Dernières heures de décrets dans l’éducation ; Véronique Soulé, Libération, 9 mai 2012.

Analyse à lire dans Libé ici.
Le gouvernement sortant a fait passer in extremis des textes très contestés, dont certains devraient être rapidement abrogés.

A peine publié et déjà pratiquement abrogé : le décret réformant l’évaluation des enseignants restera comme l’un des plus fulgurants de l’histoire. Le texte, unanimement dénoncé par les syndicats, a été signé lundi, au lendemain de la défaite de Nicolas Sarkozy. Et hier, quelques heures à peine après sa publication, Vincent Peillon, le conseiller éducation de François Hollande, a annoncé qu’il serait abrogé dès la mise en place du nouveau gouvernement. Motif : il s’agit d’« un passage en force inacceptable » juste après le second tour de la présidentielle et « d’une nouvelle illustration du mépris du dialogue social » affiché par le gouvernement sortant. Retour sur ces textes passés in extremis dans l’éducation et le supérieur, à la veille d’un scrutin clé.

Au lendemain de la victoire de François Hollande : l’évaluation

Le décret publié hier au Journal officiel porte sur l’« appréciation et la reconnaissance de la valeur professionnelle » des personnels enseignants. Il s’agit d’une pièce maîtresse d’une réforme que le gouvernement sortant avait promis de mener durant le quinquennat : celle de l’évaluation des enseignants.

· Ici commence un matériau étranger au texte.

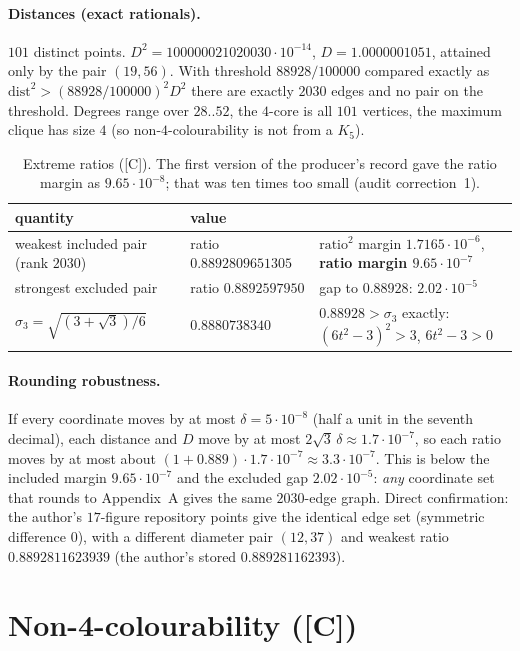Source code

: \documentclass[10pt]{article}
\newcommand{\tier}[1]{\textsf{[#1]}}
\newcommand{\tC}{\tier{C}}
\begin{document}
\paragraph{Distances (exact rationals).} $101$ distinct points. $D^2=100000021020030\cdot10^{-14}$, $D=1.0000001051$, attained only by the pair $(19,56)$. With threshold $88928/100000$ compared exactly as $\mathrm{dist}^2>(88928/100000)^2D^2$ there are exactly $2030$ edges and no pair on the threshold. Degrees range over $28..52$, the $4$-core is all $101$ vertices, the maximum clique has size $4$ (so non-$4$-colourability is not from a $K_5$).
\begin{table}[h]\centering\small
\begin{tabular}{@{}lll@{}}\toprule
quantity & value & \\ \midrule
weakest included pair (rank $2030$) & ratio $0.8892809651305$ & $\mathrm{ratio}^2$ margin $1.7165\cdot10^{-6}$, \textbf{ratio margin $9.65\cdot10^{-7}$}\\
strongest excluded pair & ratio $0.8892597950$ & gap to $0.88928$: $2.02\cdot10^{-5}$\\
$\sigma_3=\sqrt{(3+\sqrt3)/6}$ & $0.8880738340$ & $0.88928>\sigma_3$ exactly: $(6t^2-3)^2>3$, $6t^2-3>0$\\ \bottomrule
\end{tabular}
\caption{Extreme ratios (\tC{}). The first version of the producer's record gave the ratio margin as $9.65\cdot10^{-8}$; that was ten times too small (audit correction~1).}\label{tab:marg}
\end{table}
\paragraph{Rounding robustness.} If every coordinate moves by at most $\delta=5\cdot10^{-8}$ (half a unit in the seventh decimal), each distance and $D$ move by at most $2\sqrt3\,\delta\approx1.7\cdot10^{-7}$, so each ratio moves by at most about $(1+0.889)\cdot1.7\cdot10^{-7}\approx3.3\cdot10^{-7}$. This is below the included margin $9.65\cdot10^{-7}$ and the excluded gap $2.02\cdot10^{-5}$: \emph{any} coordinate set that rounds to Appendix~A gives the same $2030$-edge graph. Direct confirmation: the author's $17$-figure repository points give the identical edge set (symmetric difference $0$), with a different diameter pair $(12,37)$ and weakest ratio $0.8892811623939$ (the author's stored $0.889281162393$).

\section{Non-4-colourability (\tC{})}\label{sec:sat}
\end{document}
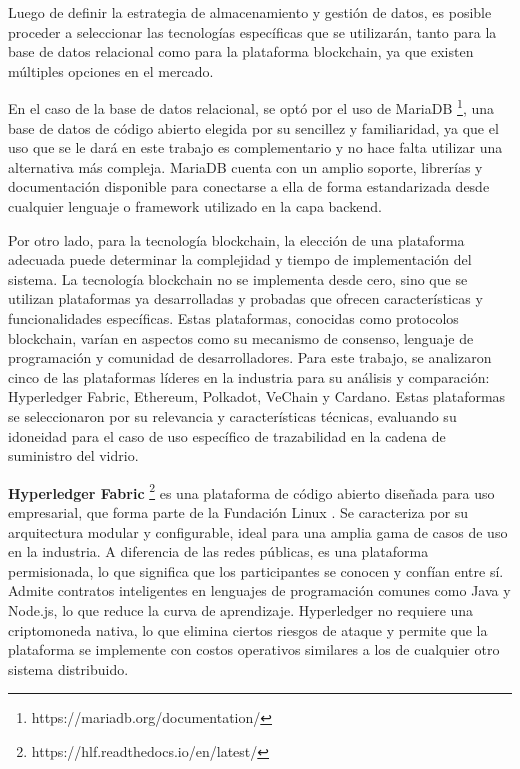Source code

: Luego de definir la estrategia de almacenamiento y gestión de datos, es posible proceder a seleccionar las tecnologías específicas que se utilizarán, tanto para la base de datos relacional como para la plataforma blockchain, ya que existen múltiples opciones en el mercado.

En el caso de la base de datos relacional, se optó por el uso de MariaDB \footnote{https://mariadb.org/documentation/}, una base de datos de código abierto elegida por su sencillez y familiaridad, ya que el uso que se le dará en este trabajo es complementario y no hace falta utilizar una alternativa más compleja. MariaDB cuenta con un amplio soporte, librerías y documentación disponible para conectarse a ella de forma estandarizada desde cualquier lenguaje o framework utilizado en la capa backend.

Por otro lado, para la tecnología blockchain, la elección de una plataforma adecuada puede determinar la complejidad y tiempo de implementación del sistema.  La tecnología blockchain no se implementa desde cero, sino que se utilizan plataformas ya desarrolladas y probadas que ofrecen características y funcionalidades específicas. Estas plataformas, conocidas como protocolos blockchain, varían en aspectos como su mecanismo de consenso, lenguaje de programación y comunidad de desarrolladores. Para este trabajo, se analizaron cinco de las plataformas líderes en la industria para su análisis y comparación: Hyperledger Fabric, Ethereum, Polkadot, VeChain y Cardano. Estas plataformas se seleccionaron por su relevancia y características técnicas, evaluando su idoneidad para el caso de uso específico de trazabilidad en la cadena de suministro del vidrio.

\textbf{Hyperledger Fabric} \footnote{https://hlf.readthedocs.io/en/latest/}
es una plataforma de código abierto diseñada para uso empresarial, que forma parte de la Fundación Linux \cite{androulaki2018hyperledger}. Se caracteriza por su arquitectura modular y configurable, ideal para una amplia gama de casos de uso en la industria. A diferencia de las redes públicas, es una plataforma permisionada, lo que significa que los participantes se conocen y confían entre sí. Admite contratos inteligentes en lenguajes de programación comunes como Java y Node.js, lo que reduce la curva de aprendizaje. Hyperledger no requiere una criptomoneda nativa, lo que elimina ciertos riesgos de ataque y permite que la plataforma se implemente con costos operativos similares a los de cualquier otro sistema distribuido.

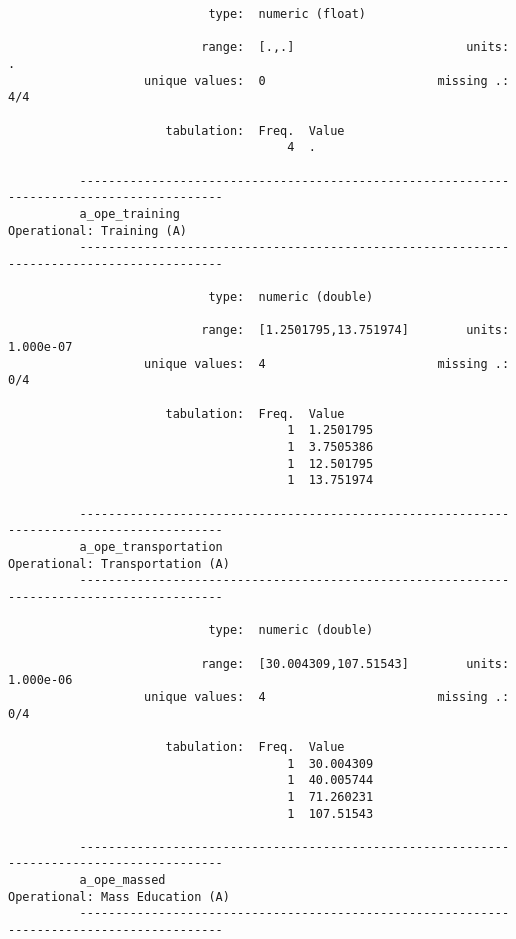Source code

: \documentclass{article}
\begin{document}
\begin{verbatim}
                            type:  numeric (float)
          
                           range:  [.,.]                        units:  .
                   unique values:  0                        missing .:  4/4
          
                      tabulation:  Freq.  Value
                                       4  .
          
          ------------------------------------------------------------------------------------------
          a_ope_training                                                   Operational: Training (A)
          ------------------------------------------------------------------------------------------
          
                            type:  numeric (double)
          
                           range:  [1.2501795,13.751974]        units:  1.000e-07
                   unique values:  4                        missing .:  0/4
          
                      tabulation:  Freq.  Value
                                       1  1.2501795
                                       1  3.7505386
                                       1  12.501795
                                       1  13.751974
          
          ------------------------------------------------------------------------------------------
          a_ope_transportation                                       Operational: Transportation (A)
          ------------------------------------------------------------------------------------------
          
                            type:  numeric (double)
          
                           range:  [30.004309,107.51543]        units:  1.000e-06
                   unique values:  4                        missing .:  0/4
          
                      tabulation:  Freq.  Value
                                       1  30.004309
                                       1  40.005744
                                       1  71.260231
                                       1  107.51543
          
          ------------------------------------------------------------------------------------------
          a_ope_massed                                               Operational: Mass Education (A)
          ------------------------------------------------------------------------------------------
          

\end{verbatim}
\end{document}
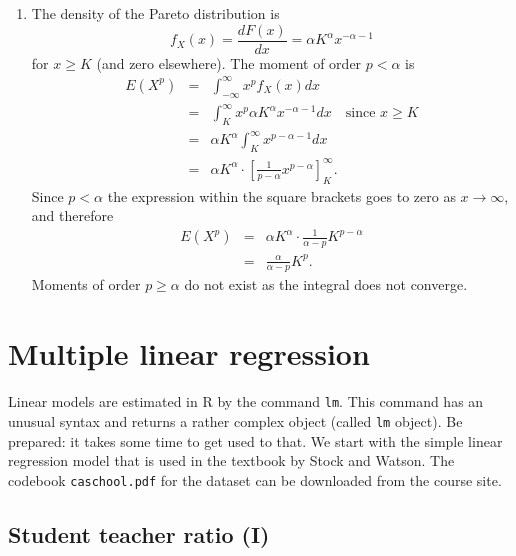 \documentclass{article}
\begin{document}
\begin{solution}
\begin{enumerate}
\item The density of the Pareto distribution is%
\begin{equation*}
f_{X}(x)=\frac{dF(x)}{dx}=\alpha K^\alpha x^{-\alpha -1}
\end{equation*}%
for $x\geq K$ (and zero elsewhere). The moment of order $%
p<\alpha $ is%
\begin{eqnarray*}
E\left( X^{p}\right)  &=&\int_{-\infty }^{\infty }x^{p}f_{X}(x)dx \\
&=&\int_{K}^{\infty }x^{p}\alpha K^\alpha x^{-\alpha -1}dx \quad\text{since } x\geq K\\
&=&\alpha K^\alpha\int_{K}^{\infty }x^{p-\alpha -1}dx \\
&=&\alpha K^\alpha\cdot \left[ \frac{1}{p-\alpha }x^{p-\alpha }\right]
_{K}^{\infty }.
\end{eqnarray*}%
Since $p<\alpha $ the expression within the square brackets goes to zero as $%
x\rightarrow \infty $, and therefore%
\begin{eqnarray*}
E\left( X^{p}\right)  &=&\alpha K^\alpha\cdot \frac{1}{\alpha -p} K^{p-\alpha } \\
&=&\frac{\alpha }{\alpha -p}K^{p}.
\end{eqnarray*}%
Moments of order $p\geq \alpha $ do not exist as the integral does not
converge.
\end{enumerate}
\end{solution}
\newpage

\section{Multiple linear regression\label{repetition2}}

Linear models are estimated in R by the command \texttt{lm}. This command
has an unusual syntax and returns a rather complex object (called \texttt{lm}
object). Be prepared: it takes some time to get used to that. We start with
the simple linear regression model that is used in the textbook by Stock and
Watson. The codebook \texttt{caschool.pdf} for the dataset can be downloaded
from the course site.

\subsection{Student teacher ratio (I)}
\end{document}

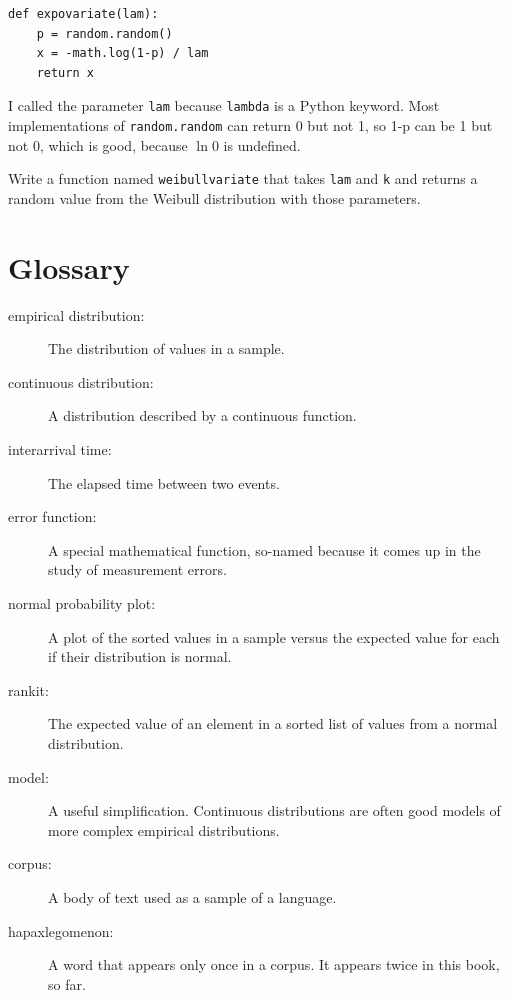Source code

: \documentclass[12pt]{book}
\begin{document}
\begin{verbatim}
def expovariate(lam):
    p = random.random()
    x = -math.log(1-p) / lam
    return x
\end{verbatim}

I called the parameter \verb"lam" because \verb"lambda" is a Python
keyword.  Most implementations of {\tt random.random} can return 0 but
not 1, so 1-p can be 1 but not 0, which is good, because $\ln 0$ is
undefined.


\begin{ex}


Write a function named \verb"weibullvariate" that takes
\verb"lam" and \verb"k" and returns a random value from the Weibull
distribution with those parameters.

\end{ex}


\section{Glossary}

\begin{description}

\item[empirical distribution:] The distribution of values in a sample.

\item[continuous distribution:] A distribution described by a continuous
function.

\item[interarrival time:] The elapsed time between two events.

\item[error function:] A special mathematical function, so-named
  because it comes up in the study of measurement errors.

\item[normal probability plot:] A plot of the sorted values in a sample
versus the expected value for each if their distribution is normal.

\item[rankit:] The expected value of an element in a sorted list of
values from a normal distribution.

\item[model:] A useful simplification.  Continuous distributions are
often good models of more complex empirical distributions.

\item[corpus:] A body of text used as a sample of a language.

\item[hapaxlegomenon:] A word that appears only once in a corpus.
It appears twice in this book, so far.

\end{description}
\end{document}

Pour le ministre Luc Chatel, un ancien de L’Oréal, et pour la directrice des ressources humaines du ministère, Josette Théophile, venue de la RATP, l’Éducation nationale, avec ses 800 000 professeurs, était gérée avec des méthodes archaïques. Pour la moderniser, il fallait, selon eux, introduire un management inspiré du privé. Et cela passait par une évaluation des performances individuelles, avec fixation d’objectifs et progression de carrière en fonction des résultats.

La réforme concoctée par le ministère prévoit ainsi de faire évaluer les enseignants du secondaire par les chefs d’établissement lors d’un entretien tous les trois ans. S’il est concluant, le prof peut se voir gratifié d’une « réduction d’ancienneté » - il lui faut alors moins de temps pour passer à l’échelon supérieur. Si cela se passe mal, il peut à l’inverse écoper d’une majoration. Jusqu’ici, les enseignants étaient essentiellement évalués par des inspecteurs spécialistes de leurs disciplines. Les chefs d’établissement leur donnaient aussi une note administrative, mais elle comptait peu. Dans le primaire, la réforme ne change pas grand-chose.

Seul le Sgen-CFDT avait tenté de négocier le projet initial. Mais devant le peu d’écoute, il avait fini par renoncer. Et les syndicats, consultés le 16 mars, avaient rejeté unanimement le texte, estimant qu’un proviseur ne pouvait juger de la qualité d’un cours et décider, par là, de la carrière d’un prof. Luc Chatel avait alors annoncé qu’il passerait outre, apparemment persuadé de faire un grand œuvre en modernisant ainsi son ministère.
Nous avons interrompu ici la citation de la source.